Lorsque Cafiero vint à Neuchâtel le 1er septembre après les mouvements insurrectionnels d’Italie (voir ci-après p. 209), il nous expliqua, à Schwitzguébel et à moi, que la Fédération italienne avait renoncé à envoyer une délégation au Congrès général de Bruxelles, parce que pour elle « l’époque des Congrès était finie » ; et nous apprîmes par lui que le Comitato italiano per la Rivoluzione sociale ferait parvenir une Adresse au Congrès pour lui expliquer la situation de l’Italie et les raisons de son abstention. Cafiero nous communiqua le texte de ce document (c’était lui qui l’avait rédigé), et il me demanda de le traduire en français et de faire imprimer cette traduction : ce que je fis.


Il me reste à dire comment se termina la lamentable histoire de la Baronata, et à parler des mouvements insurrectionnels italiens d’août 1874.

Sur ce qui se passa à la Baronata, après le départ de Cafiero pour la Russie, le Mémoire justificatif ne donne pas de détails ; Bakounine y mentionne seulement l’achât fait par lui, en l’absence de Cafiero, de la propriété Romerio, qui agrandissait le domaine : « Ce qui me tenta surtout, dit-il, c’était la valeur incontestable que cette nouvelle acquisition, celle du bois surtout, ajoutait à la maison et par conséquent à la Baronata ». Ainsi que je l’ai dit, vers la fin de juin, Ross, venant de Londres (voir ci-dessus p. 187), s’était rendu à Locarno. Cafiero et sa femme, revenant de Russie, y arrivèrent presque en même temps, au commencement de juillet ; mais ils ne se logèrent pas, cette fois, à la Baronata, réservée à Mme Bakounine et à sa famille, qu’on attendait : Carlo et Olympia louèrent une chambre dans les environs (lettre de Mme Cafiero du 31 décembre 1907). Comme Cafiero n’avait plus d’argent, il dut aller à Barletta pour s’en procurer de nouveau, et Bakounine lui indiqua la somme qu’il estimait nécessaire à l’achèvement de l’entreprise : « Je lui dis que pour terminer tous les travaux et pour assurer l’administration intérieure de la Baronata et l’existence de la famille pendant les deux ans qu’elle produirait très peu ou rien[1], il fallait au moins encore cinquante mille francs. Il me dit qu’il allait précisément à Barletta pour liquider définitivement ses affaires. »

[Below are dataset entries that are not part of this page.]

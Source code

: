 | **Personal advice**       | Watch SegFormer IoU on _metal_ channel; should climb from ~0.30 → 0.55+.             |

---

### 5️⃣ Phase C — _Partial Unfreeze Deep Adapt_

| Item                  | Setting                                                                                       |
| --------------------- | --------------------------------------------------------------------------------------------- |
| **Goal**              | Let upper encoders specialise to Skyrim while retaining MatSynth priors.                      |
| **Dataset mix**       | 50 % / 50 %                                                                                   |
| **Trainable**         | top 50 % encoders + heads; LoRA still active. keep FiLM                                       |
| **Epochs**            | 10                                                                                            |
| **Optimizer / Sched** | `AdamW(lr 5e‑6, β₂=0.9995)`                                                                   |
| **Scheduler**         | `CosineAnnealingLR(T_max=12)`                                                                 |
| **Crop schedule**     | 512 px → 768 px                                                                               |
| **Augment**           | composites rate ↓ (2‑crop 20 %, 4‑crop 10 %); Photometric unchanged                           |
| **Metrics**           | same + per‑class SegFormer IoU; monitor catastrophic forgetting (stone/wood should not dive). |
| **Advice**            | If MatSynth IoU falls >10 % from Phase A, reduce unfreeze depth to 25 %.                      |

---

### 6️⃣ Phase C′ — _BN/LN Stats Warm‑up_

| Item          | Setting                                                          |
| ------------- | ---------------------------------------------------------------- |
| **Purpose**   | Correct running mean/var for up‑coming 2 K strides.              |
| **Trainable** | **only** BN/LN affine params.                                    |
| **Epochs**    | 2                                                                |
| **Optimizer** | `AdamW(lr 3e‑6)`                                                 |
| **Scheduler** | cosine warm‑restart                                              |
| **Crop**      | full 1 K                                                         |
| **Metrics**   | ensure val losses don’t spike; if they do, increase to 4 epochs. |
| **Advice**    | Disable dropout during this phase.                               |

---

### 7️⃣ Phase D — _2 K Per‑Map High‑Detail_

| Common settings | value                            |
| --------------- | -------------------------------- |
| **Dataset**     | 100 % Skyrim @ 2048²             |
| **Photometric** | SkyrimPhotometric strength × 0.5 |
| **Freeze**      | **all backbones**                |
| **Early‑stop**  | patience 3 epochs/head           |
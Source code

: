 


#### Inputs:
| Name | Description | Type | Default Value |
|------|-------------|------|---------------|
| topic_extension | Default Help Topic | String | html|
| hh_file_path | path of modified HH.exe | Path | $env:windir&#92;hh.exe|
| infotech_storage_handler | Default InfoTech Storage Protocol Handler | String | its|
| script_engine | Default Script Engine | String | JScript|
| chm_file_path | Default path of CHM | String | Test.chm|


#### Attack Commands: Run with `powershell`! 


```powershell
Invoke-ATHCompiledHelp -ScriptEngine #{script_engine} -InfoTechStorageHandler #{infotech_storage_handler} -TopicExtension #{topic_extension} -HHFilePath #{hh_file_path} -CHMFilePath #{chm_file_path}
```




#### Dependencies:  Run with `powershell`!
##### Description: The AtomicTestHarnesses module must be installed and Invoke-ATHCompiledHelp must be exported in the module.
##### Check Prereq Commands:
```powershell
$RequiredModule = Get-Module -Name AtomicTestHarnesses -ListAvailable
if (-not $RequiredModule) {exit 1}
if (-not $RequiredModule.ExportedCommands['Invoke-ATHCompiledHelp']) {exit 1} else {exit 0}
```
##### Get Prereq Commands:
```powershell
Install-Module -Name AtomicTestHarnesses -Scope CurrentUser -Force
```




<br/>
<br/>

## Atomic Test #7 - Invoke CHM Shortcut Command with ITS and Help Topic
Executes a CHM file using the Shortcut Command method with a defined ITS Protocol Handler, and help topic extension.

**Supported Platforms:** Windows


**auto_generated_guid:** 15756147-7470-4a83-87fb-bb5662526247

Antonia Kwiatkowska, cependant, s’était mise en route, de Krasnoïarsk (Sibérie), avec ses trois enfants, sa mère et son père ; elle avait quitté Moscou le 4 juillet, et était attendue à Locarno du 12 au 15 juillet ; une de ses sœurs,

  1. Bakounine s’était figuré qu’au bout de deux ans, la Baronata serait d’un rapport suffisant, grâce aux plantations qu’on venait d’y faire, pour que ses habitants pussent vivre du revenu qu’elle leur procurerait.